*What is being asked*:
Wherever the word "figure" turns up in a line of the entries, copy that line.

Plain-text document sources:
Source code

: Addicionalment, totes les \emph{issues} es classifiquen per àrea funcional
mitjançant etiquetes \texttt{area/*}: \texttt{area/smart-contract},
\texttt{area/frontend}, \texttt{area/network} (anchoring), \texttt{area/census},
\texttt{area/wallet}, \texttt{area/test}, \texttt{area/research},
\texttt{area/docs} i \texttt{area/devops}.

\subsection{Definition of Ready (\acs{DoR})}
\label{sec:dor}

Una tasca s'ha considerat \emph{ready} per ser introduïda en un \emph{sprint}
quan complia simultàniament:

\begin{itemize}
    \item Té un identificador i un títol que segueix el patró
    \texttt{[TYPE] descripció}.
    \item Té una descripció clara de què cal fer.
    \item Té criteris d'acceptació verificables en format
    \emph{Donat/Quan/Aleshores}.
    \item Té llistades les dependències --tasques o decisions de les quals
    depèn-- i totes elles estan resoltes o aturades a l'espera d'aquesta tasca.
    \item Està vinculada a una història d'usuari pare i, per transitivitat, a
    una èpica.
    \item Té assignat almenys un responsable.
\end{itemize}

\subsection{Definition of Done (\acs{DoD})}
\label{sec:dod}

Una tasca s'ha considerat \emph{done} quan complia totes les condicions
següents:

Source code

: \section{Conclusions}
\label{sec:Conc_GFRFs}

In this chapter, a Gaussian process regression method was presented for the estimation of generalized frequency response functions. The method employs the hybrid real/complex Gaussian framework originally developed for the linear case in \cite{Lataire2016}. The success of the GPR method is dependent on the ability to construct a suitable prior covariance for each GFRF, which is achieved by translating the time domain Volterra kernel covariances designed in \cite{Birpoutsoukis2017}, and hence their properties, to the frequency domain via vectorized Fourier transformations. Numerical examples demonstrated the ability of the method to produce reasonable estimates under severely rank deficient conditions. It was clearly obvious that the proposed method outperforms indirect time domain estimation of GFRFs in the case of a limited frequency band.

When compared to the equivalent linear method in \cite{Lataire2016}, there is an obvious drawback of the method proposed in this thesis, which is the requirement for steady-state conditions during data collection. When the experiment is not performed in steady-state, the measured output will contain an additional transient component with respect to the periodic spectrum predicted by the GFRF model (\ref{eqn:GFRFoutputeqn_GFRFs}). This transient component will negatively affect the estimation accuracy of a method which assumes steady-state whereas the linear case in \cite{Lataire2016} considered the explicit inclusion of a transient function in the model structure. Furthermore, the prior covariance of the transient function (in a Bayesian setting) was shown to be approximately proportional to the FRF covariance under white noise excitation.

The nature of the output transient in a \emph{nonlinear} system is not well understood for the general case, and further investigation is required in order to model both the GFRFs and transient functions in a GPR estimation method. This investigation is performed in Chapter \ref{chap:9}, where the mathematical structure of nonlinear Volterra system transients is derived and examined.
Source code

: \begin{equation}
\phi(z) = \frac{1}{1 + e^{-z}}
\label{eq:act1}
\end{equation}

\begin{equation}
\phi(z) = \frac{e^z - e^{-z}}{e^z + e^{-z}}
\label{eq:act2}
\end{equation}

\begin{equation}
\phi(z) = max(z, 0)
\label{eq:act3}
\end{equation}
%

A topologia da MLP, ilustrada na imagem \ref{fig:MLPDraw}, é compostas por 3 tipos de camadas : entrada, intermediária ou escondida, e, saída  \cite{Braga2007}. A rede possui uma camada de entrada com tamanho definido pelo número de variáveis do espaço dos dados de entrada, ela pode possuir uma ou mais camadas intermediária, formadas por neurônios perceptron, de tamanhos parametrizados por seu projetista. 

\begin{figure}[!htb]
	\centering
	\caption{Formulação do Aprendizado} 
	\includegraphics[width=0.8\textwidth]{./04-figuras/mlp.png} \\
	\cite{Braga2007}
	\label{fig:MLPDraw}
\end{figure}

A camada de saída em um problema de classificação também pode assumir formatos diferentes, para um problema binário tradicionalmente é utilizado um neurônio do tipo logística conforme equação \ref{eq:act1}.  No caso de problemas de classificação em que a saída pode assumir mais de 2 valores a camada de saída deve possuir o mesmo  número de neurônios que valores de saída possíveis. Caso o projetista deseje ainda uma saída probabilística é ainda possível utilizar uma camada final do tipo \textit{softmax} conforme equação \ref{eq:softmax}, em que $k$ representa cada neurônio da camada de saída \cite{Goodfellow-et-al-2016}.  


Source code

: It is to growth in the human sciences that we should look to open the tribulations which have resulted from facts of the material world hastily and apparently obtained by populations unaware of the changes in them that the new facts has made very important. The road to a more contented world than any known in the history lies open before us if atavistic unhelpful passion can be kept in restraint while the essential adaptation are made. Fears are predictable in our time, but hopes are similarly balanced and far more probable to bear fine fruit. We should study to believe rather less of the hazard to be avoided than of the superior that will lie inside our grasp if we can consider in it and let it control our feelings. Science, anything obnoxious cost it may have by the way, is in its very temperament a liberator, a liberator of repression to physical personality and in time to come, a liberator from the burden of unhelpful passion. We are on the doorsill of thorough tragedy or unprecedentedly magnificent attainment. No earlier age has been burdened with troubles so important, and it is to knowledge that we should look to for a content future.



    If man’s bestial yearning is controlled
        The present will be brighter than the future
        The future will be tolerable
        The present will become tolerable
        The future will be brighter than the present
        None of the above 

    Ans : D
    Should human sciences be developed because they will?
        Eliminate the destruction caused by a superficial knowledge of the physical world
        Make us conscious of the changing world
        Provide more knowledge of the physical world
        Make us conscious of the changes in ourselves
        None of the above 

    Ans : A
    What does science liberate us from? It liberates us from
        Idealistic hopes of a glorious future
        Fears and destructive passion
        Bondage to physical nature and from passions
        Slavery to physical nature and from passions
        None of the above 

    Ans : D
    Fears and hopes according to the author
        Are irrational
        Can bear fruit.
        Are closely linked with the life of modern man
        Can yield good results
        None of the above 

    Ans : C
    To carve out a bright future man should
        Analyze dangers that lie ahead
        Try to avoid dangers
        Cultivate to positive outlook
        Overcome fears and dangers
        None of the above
--
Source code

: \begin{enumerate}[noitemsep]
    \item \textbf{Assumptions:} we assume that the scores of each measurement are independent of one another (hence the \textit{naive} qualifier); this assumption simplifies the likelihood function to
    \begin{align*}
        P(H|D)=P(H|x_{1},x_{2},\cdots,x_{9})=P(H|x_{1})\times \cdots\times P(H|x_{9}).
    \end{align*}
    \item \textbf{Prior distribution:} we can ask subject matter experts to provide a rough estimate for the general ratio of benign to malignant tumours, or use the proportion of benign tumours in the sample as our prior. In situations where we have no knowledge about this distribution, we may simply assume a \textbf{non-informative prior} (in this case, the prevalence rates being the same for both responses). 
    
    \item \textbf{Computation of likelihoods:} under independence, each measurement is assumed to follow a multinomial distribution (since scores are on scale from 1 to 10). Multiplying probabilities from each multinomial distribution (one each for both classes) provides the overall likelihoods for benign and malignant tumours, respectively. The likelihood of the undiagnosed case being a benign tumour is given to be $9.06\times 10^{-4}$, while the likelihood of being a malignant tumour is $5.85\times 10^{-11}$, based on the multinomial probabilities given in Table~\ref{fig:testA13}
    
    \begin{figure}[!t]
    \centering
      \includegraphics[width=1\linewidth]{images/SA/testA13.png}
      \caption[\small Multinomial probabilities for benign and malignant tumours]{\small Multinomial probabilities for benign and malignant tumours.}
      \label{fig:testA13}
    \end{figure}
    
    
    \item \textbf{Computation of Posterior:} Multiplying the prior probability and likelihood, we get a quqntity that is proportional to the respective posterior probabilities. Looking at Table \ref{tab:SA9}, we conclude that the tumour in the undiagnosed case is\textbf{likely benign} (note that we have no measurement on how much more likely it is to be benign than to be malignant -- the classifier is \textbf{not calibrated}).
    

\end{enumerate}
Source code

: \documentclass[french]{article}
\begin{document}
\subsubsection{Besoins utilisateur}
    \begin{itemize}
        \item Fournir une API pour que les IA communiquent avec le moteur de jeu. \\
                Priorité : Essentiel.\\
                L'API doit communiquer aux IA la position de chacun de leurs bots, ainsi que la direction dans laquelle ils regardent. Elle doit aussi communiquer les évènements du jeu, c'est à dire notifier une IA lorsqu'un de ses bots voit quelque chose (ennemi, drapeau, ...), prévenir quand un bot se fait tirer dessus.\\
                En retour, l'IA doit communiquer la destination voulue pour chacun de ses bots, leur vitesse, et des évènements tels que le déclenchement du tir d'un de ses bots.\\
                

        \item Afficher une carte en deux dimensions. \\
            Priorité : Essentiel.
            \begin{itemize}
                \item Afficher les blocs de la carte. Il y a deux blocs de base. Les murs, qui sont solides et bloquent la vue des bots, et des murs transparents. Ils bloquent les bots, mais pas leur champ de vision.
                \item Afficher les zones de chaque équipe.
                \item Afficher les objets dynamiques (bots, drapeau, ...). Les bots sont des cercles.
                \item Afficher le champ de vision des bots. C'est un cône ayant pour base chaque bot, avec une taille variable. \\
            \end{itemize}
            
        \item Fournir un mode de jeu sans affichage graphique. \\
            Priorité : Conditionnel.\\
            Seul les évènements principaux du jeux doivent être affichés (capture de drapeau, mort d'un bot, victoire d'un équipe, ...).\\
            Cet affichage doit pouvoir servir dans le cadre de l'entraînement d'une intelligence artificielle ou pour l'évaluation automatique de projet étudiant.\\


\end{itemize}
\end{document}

*Solution for this exercise*:
\begin{figure}[!htb]
\end{figure}
    \begin{figure}[!t]
    \end{figure}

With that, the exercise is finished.